The reasons for having a Board Charter include:
1. A Solid Appointment and Removals Process
A solid appointment and removals process to appoint good directors who match the applicable scorecard and remove directors who are not participating or performing to the agreed expectations.
2. Set Expectations
Clearly defined expectations is the first step of building the road to success. The Company must communicate to the board and directors what they expect and need them to do.
The induction process has two legs, firstly the operations of the company and secondly the requirements, rules and expectations of Directors in the Company. The Board Charter is in essence a handbook for the newly appointed Director that is the backbone for the induction process.
4. Supports Inexperienced Directors
Support inexperienced directors by providing them with a framework of the tasks of the Board as a unit and the director as an individual.

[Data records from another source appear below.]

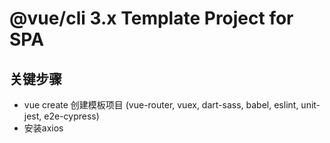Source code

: # @vue/cli 3.x Template Project for SPA

## 关键步骤
- vue create 创建模板项目 (vue-router, vuex, dart-sass, babel, eslint, unit-jest, e2e-cypress)
- 安装axios
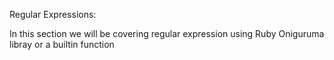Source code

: Regular Expressions:

In this section we will be covering regular expression using Ruby
Oniguruma libray or a builtin function
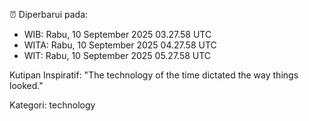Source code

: ⏰ Diperbarui pada:
- WIB: Rabu, 10 September 2025 03.27.58 UTC
- WITA: Rabu, 10 September 2025 04.27.58 UTC
- WIT: Rabu, 10 September 2025 05.27.58 UTC

Kutipan Inspiratif:
"The technology of the time dictated the way things looked."


Kategori: technology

This Charter assists the Chairman and Company Secretary to groom inexperienced directors.
5. Set the Limits of Authority
Set the limits of authority so that directors and especially executive directors have a clear understanding of which decisions they can make and in turn which decisions need to be made by multiple directors or the Board as a whole. Having this document protects the company and the director as an individual from possible disputes and unnecessary litigation.

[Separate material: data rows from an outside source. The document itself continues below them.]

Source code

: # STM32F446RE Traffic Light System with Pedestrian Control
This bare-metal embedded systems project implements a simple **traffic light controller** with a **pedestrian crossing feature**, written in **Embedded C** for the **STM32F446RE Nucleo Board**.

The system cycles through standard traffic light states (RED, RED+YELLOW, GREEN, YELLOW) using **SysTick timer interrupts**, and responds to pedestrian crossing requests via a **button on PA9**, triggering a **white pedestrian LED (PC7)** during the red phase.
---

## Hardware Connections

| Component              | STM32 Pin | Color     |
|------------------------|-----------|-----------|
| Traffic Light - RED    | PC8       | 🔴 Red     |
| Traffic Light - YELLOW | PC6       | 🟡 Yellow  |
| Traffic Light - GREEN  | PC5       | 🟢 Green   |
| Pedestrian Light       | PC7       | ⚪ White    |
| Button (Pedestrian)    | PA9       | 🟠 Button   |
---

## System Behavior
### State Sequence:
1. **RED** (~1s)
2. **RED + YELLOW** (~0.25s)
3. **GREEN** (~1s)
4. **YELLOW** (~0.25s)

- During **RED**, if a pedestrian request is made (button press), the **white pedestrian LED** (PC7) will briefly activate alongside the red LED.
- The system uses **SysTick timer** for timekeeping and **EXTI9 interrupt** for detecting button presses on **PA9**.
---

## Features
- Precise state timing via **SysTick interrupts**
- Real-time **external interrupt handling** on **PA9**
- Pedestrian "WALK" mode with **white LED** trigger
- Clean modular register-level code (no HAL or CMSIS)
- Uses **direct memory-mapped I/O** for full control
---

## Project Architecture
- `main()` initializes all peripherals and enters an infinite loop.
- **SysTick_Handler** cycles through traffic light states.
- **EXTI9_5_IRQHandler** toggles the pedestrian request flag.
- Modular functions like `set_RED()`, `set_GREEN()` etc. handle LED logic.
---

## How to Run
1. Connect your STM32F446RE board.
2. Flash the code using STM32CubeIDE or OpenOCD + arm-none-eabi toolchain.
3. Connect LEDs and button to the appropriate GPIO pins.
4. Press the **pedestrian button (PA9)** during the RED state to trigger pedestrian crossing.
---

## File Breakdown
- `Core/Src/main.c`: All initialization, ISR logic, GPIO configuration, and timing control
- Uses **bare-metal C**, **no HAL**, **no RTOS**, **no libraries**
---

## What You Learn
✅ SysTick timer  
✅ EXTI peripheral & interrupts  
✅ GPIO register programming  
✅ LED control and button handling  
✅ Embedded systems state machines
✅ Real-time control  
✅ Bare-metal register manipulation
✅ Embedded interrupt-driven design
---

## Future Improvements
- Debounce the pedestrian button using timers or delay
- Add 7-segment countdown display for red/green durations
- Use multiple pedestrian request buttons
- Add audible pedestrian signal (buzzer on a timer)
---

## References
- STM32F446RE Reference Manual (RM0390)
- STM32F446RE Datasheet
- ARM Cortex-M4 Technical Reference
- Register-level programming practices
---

6. Performance Evaluations
Performance evaluations should be a gap analysis on where the directors or the Board as a whole need to improve. The charter should set the framework for future professional development and it should set the director at ease that the evaluations will not be a criteria for nominating directors.
The key issue to understand is that no matter how small or large a company’s board is that the same issues need to be resolved. Further to that a Board needs to approve the terms of reference of sub-committees and each sub-committee whether it is a statutory committee or not needs to be approved by the Board.